ASSIGNMENT:
Retype, word for word, each line between the lines holding "- **Target Length**: 12-15 minutes" and "- **!masc_name_image_conc.txt**", inclusive, and leave the rest of the data alone.
===== MATERIAL FOR THE TASK =====
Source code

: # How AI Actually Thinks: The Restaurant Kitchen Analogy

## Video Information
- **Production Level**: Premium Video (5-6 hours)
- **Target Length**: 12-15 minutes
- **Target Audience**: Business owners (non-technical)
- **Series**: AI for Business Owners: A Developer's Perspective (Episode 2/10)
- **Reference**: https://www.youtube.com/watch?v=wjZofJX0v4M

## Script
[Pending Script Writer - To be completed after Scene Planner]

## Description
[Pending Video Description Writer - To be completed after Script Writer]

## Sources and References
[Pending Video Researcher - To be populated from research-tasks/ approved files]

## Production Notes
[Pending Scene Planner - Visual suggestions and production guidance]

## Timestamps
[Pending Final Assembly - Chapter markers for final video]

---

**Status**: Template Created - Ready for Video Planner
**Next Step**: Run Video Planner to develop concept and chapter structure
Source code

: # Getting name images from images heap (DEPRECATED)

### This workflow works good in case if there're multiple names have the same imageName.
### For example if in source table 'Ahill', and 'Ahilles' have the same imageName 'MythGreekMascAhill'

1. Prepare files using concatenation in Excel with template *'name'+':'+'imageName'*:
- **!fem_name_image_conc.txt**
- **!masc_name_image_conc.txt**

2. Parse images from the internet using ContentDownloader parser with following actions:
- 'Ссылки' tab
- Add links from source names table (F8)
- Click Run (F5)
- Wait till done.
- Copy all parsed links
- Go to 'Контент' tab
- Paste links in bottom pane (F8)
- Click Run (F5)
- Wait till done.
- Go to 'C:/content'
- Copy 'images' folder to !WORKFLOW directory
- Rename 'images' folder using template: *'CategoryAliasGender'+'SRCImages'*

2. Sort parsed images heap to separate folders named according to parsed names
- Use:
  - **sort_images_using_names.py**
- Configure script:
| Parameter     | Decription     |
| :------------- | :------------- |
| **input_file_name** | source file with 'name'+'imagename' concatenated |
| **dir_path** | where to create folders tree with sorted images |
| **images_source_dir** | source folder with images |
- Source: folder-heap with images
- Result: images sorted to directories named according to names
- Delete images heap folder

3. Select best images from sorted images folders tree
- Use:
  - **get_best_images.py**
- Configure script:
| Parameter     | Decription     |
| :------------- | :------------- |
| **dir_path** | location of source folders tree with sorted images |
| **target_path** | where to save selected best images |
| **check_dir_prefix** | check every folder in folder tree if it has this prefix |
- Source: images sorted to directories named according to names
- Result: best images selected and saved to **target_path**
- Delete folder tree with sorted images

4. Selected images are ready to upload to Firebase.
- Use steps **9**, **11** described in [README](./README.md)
=====
RESULT OF THE TASK:
- **Target Length**: 12-15 minutes
- **Target Audience**: Business owners (non-technical)
- **Series**: AI for Business Owners: A Developer's Perspective (Episode 2/10)
- **Reference**: https://www.youtube.com/watch?v=wjZofJX0v4M

## Script
[Pending Script Writer - To be completed after Scene Planner]

## Description
[Pending Video Description Writer - To be completed after Script Writer]

## Sources and References
[Pending Video Researcher - To be populated from research-tasks/ approved files]

## Production Notes
[Pending Scene Planner - Visual suggestions and production guidance]

## Timestamps
[Pending Final Assembly - Chapter markers for final video]

---

**Status**: Template Created - Ready for Video Planner
**Next Step**: Run Video Planner to develop concept and chapter structure
Source code

: # Getting name images from images heap (DEPRECATED)

### This workflow works good in case if there're multiple names have the same imageName.
### For example if in source table 'Ahill', and 'Ahilles' have the same imageName 'MythGreekMascAhill'

1. Prepare files using concatenation in Excel with template *'name'+':'+'imageName'*:
- **!fem_name_image_conc.txt**
- **!masc_name_image_conc.txt**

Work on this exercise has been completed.